→ Exercise: Give back every entry below, exactly as written.

═════ Data records ═════

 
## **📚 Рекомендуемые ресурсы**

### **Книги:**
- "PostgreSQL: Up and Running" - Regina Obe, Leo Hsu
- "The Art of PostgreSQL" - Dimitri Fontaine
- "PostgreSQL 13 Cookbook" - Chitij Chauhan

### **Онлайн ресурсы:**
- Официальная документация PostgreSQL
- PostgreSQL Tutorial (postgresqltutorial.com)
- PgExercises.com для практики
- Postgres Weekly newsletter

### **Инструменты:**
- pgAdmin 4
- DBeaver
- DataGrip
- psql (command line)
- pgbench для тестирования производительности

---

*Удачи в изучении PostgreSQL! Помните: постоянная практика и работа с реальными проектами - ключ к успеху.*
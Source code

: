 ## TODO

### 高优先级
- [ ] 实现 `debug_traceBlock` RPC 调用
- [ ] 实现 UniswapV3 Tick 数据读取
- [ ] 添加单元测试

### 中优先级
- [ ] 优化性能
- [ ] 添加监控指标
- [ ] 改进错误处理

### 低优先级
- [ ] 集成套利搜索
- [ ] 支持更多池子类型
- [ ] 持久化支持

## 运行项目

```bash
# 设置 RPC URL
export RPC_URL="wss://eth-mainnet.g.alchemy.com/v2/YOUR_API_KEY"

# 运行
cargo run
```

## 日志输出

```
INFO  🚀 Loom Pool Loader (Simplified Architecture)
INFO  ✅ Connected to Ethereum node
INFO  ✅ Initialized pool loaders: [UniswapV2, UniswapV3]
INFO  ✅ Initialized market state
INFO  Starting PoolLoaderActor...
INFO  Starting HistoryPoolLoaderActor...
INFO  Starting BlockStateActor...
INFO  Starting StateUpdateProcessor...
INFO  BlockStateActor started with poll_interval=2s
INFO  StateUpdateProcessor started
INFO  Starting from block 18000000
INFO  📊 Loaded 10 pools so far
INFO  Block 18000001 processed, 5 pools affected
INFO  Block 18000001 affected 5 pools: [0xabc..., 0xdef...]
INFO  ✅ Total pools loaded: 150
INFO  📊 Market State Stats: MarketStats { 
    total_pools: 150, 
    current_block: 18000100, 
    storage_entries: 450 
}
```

═════

→ The answer:
## **📚 Рекомендуемые ресурсы**

### **Книги:**
- "PostgreSQL: Up and Running" - Regina Obe, Leo Hsu
- "The Art of PostgreSQL" - Dimitri Fontaine
- "PostgreSQL 13 Cookbook" - Chitij Chauhan

### **Онлайн ресурсы:**
- Официальная документация PostgreSQL
- PostgreSQL Tutorial (postgresqltutorial.com)
- PgExercises.com для практики
- Postgres Weekly newsletter

### **Инструменты:**
- pgAdmin 4
- DBeaver
- DataGrip
- psql (command line)
- pgbench для тестирования производительности

---

*Удачи в изучении PostgreSQL! Помните: постоянная практика и работа с реальными проектами - ключ к успеху.*
Source code

: ## TODO

### 高优先级
- [ ] 实现 `debug_traceBlock` RPC 调用
- [ ] 实现 UniswapV3 Tick 数据读取
- [ ] 添加单元测试

### 中优先级
- [ ] 优化性能
- [ ] 添加监控指标
- [ ] 改进错误处理

### 低优先级
- [ ] 集成套利搜索
- [ ] 支持更多池子类型
- [ ] 持久化支持

## 运行项目

```bash
# 设置 RPC URL
export RPC_URL="wss://eth-mainnet.g.alchemy.com/v2/YOUR_API_KEY"

# 运行
cargo run
```

## 日志输出

```
INFO  🚀 Loom Pool Loader (Simplified Architecture)
INFO  ✅ Connected to Ethereum node
INFO  ✅ Initialized pool loaders: [UniswapV2, UniswapV3]
INFO  ✅ Initialized market state
INFO  Starting PoolLoaderActor...
INFO  Starting HistoryPoolLoaderActor...
INFO  Starting BlockStateActor...
INFO  Starting StateUpdateProcessor...
INFO  BlockStateActor started with poll_interval=2s
INFO  StateUpdateProcessor started
INFO  Starting from block 18000000
INFO  📊 Loaded 10 pools so far
INFO  Block 18000001 processed, 5 pools affected
INFO  Block 18000001 affected 5 pools: [0xabc..., 0xdef...]
INFO  ✅ Total pools loaded: 150
INFO  📊 Market State Stats: MarketStats { 
    total_pools: 150, 
    current_block: 18000100, 
    storage_entries: 450 
}
```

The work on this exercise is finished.